** Work to be completed **
Collect each line of the entries that holds the string "compressed".

[Stored data]
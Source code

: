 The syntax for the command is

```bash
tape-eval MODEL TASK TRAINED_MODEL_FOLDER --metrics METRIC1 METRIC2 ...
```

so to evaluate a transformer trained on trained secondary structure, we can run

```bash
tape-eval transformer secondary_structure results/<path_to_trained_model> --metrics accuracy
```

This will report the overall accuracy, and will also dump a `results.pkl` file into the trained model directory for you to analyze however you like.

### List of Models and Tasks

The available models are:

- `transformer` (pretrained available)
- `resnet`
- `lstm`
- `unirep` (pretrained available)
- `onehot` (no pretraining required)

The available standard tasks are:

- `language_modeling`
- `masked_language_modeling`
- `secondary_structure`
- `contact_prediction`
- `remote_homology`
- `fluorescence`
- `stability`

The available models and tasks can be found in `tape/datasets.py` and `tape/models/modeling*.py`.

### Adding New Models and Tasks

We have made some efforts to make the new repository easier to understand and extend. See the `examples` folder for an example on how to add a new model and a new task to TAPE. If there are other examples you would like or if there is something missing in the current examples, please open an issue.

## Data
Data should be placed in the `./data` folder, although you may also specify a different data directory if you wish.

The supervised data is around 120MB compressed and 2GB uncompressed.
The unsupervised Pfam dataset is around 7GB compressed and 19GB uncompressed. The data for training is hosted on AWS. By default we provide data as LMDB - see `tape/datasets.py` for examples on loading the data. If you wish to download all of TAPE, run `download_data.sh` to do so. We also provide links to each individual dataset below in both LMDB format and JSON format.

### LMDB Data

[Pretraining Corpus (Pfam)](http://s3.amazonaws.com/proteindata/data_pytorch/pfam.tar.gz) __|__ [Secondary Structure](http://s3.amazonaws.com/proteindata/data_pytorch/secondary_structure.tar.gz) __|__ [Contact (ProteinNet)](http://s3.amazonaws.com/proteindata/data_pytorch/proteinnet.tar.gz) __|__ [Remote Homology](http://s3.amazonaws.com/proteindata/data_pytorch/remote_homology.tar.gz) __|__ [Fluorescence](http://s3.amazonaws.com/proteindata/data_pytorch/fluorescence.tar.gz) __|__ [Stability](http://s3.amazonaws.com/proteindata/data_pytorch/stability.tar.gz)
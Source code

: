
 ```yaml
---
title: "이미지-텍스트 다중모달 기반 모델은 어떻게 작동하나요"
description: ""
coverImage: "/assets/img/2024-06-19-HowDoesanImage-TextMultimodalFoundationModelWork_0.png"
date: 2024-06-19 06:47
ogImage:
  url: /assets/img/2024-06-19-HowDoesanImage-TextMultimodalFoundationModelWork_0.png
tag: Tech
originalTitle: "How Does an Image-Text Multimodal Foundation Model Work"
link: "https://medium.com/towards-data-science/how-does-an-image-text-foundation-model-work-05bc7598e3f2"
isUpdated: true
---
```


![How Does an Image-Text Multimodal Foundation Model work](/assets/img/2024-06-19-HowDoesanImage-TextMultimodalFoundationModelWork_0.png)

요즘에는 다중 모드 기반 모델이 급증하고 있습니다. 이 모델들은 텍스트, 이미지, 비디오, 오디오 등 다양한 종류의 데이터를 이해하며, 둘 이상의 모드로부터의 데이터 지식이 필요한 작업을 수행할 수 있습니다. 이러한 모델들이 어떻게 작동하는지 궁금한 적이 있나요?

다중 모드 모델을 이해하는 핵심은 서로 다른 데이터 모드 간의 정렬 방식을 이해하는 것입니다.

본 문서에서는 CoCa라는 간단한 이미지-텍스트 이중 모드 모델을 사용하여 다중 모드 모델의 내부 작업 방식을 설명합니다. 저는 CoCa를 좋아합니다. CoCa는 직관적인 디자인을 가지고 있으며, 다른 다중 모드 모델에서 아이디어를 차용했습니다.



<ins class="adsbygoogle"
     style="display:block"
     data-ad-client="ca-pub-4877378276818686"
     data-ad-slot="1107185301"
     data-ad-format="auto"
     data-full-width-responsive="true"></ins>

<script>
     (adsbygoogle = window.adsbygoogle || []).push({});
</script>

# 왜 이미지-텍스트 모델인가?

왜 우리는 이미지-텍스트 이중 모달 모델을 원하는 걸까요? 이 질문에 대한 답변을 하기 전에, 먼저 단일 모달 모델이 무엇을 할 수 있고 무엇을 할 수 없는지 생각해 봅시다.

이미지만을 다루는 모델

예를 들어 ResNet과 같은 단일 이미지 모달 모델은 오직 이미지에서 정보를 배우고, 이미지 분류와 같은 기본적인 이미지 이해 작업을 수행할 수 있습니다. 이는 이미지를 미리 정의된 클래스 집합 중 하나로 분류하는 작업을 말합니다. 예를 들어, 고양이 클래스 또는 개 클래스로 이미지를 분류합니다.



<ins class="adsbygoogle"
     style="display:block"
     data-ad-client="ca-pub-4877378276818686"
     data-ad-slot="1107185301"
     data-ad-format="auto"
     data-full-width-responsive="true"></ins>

** Solution for this exercise **
The supervised data is around 120MB compressed and 2GB uncompressed.
The unsupervised Pfam dataset is around 7GB compressed and 19GB uncompressed. The data for training is hosted on AWS. By default we provide data as LMDB - see `tape/datasets.py` for examples on loading the data. If you wish to download all of TAPE, run `download_data.sh` to do so. We also provide links to each individual dataset below in both LMDB format and JSON format.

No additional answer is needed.